- **WHAT IS REQUIRED**:
Search the lines of the records for the word "advantage", and copy every line that has it.
%%
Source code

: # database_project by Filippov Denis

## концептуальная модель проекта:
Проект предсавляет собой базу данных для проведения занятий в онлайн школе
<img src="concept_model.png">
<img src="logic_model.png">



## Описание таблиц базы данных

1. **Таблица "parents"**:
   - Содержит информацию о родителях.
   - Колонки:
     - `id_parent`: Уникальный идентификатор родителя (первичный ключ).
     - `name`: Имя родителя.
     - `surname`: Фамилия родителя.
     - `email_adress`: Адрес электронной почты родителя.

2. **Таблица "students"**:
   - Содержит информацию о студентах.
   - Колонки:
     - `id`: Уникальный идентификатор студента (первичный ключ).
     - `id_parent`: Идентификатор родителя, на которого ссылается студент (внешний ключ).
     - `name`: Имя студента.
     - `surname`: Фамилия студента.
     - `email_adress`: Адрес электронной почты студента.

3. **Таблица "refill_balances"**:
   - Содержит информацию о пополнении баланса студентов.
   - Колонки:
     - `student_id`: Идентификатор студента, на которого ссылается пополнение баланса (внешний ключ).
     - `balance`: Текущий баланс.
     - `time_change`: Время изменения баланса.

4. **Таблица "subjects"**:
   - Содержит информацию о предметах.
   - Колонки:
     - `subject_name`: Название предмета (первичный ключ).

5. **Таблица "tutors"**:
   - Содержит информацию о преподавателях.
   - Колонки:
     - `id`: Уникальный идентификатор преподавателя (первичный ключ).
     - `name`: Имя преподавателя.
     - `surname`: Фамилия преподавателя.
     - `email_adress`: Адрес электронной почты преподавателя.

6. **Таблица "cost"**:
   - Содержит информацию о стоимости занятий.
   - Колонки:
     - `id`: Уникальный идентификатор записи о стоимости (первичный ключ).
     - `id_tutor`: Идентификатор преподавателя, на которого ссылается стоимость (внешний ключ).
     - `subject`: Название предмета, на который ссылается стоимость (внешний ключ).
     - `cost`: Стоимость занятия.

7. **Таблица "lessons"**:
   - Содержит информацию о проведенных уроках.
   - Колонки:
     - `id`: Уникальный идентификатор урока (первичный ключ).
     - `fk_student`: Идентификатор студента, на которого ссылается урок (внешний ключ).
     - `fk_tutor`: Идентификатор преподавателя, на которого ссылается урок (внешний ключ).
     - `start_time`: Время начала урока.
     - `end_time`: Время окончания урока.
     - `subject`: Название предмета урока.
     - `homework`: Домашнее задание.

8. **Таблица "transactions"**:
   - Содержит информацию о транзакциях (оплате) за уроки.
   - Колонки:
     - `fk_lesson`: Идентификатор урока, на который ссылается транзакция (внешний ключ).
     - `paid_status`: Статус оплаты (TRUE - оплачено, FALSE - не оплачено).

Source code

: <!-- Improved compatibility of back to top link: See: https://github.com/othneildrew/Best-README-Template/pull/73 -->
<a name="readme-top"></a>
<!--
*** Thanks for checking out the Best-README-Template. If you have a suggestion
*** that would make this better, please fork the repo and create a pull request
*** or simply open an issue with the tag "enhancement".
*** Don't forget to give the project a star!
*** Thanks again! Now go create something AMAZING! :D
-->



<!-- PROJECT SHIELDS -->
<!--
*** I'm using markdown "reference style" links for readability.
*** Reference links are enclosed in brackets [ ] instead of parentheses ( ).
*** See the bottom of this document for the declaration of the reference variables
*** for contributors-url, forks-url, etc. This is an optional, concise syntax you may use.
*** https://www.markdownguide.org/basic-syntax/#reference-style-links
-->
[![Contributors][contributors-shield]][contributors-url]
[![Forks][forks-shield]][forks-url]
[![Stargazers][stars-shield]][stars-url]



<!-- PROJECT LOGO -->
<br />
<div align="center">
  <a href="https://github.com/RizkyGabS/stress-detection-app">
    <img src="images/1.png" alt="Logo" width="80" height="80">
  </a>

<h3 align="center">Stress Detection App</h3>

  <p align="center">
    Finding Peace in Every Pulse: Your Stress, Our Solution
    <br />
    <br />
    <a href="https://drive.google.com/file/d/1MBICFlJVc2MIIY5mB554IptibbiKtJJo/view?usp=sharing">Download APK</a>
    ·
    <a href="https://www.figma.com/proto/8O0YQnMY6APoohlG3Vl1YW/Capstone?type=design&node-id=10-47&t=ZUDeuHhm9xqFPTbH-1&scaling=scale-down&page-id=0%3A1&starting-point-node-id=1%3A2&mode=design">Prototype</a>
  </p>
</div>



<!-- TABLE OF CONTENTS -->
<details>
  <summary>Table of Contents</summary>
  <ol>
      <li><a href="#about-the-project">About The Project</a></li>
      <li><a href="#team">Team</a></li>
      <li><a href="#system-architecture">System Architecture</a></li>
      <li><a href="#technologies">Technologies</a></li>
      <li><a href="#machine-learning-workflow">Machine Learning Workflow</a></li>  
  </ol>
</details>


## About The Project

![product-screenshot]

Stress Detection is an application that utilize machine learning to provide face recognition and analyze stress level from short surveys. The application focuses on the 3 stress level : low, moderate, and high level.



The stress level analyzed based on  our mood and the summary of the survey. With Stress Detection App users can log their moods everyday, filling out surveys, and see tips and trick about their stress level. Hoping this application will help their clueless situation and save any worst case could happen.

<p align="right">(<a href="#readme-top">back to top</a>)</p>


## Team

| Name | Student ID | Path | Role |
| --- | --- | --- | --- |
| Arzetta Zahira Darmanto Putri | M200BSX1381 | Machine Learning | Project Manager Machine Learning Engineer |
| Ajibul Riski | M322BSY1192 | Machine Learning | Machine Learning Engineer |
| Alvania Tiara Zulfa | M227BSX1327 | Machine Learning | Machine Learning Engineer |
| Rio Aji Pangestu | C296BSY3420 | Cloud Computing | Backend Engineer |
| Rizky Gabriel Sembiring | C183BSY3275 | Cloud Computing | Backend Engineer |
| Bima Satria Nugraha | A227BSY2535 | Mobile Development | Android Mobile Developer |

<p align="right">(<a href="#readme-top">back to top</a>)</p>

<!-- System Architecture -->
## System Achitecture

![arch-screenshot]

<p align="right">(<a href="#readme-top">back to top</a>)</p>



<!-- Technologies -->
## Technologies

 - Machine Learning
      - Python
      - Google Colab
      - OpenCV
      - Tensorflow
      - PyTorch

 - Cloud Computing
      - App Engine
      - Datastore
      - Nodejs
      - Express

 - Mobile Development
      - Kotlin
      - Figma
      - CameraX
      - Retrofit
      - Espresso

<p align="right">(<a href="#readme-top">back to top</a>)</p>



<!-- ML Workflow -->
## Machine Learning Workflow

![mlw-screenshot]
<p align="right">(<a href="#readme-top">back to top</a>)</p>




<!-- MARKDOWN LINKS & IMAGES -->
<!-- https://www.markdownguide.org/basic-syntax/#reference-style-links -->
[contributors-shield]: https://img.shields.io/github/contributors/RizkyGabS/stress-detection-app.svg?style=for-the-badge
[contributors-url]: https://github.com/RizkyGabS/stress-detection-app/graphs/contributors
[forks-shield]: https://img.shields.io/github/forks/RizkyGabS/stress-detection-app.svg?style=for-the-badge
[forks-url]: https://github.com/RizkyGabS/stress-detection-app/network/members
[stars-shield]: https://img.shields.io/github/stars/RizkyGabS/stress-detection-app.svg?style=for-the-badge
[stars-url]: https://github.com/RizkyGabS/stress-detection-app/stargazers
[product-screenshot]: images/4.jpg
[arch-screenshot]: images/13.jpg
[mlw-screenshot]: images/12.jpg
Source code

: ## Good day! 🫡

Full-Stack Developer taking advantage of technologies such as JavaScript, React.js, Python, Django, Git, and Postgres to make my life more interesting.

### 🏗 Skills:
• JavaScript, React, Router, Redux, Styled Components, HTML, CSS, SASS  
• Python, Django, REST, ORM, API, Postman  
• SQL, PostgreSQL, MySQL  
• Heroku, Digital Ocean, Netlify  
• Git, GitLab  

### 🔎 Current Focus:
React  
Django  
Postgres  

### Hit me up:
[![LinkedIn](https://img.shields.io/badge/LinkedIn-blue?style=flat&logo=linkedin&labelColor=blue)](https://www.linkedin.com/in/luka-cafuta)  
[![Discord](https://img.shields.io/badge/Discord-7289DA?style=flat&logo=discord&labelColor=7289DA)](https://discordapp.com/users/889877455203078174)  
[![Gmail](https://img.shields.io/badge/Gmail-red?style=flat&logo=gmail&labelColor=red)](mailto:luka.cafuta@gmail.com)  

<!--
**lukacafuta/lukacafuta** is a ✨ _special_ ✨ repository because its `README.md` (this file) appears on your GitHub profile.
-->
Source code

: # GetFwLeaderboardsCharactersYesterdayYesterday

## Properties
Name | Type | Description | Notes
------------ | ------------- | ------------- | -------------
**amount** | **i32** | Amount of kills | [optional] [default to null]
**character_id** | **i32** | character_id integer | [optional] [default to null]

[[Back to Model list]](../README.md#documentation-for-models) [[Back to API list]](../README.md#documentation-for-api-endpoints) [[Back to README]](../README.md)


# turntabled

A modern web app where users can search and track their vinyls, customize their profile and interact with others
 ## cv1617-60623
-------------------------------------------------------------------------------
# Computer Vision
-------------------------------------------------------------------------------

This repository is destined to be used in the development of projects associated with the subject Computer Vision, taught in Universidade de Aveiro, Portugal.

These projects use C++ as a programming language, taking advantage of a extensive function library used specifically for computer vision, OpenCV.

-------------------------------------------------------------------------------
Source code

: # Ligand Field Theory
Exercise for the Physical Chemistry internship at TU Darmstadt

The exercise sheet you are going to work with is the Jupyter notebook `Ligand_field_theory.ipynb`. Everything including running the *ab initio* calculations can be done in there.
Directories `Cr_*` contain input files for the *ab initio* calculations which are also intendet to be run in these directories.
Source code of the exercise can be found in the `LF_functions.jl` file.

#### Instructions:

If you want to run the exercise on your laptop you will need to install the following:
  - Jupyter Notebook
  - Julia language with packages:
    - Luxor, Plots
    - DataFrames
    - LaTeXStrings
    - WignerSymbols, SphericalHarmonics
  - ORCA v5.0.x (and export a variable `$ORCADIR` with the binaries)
%%
- **ANSWER TO THIS PROBLEM**:
Full-Stack Developer taking advantage of technologies such as JavaScript, React.js, Python, Django, Git, and Postgres to make my life more interesting.
These projects use C++ as a programming language, taking advantage of a extensive function library used specifically for computer vision, OpenCV.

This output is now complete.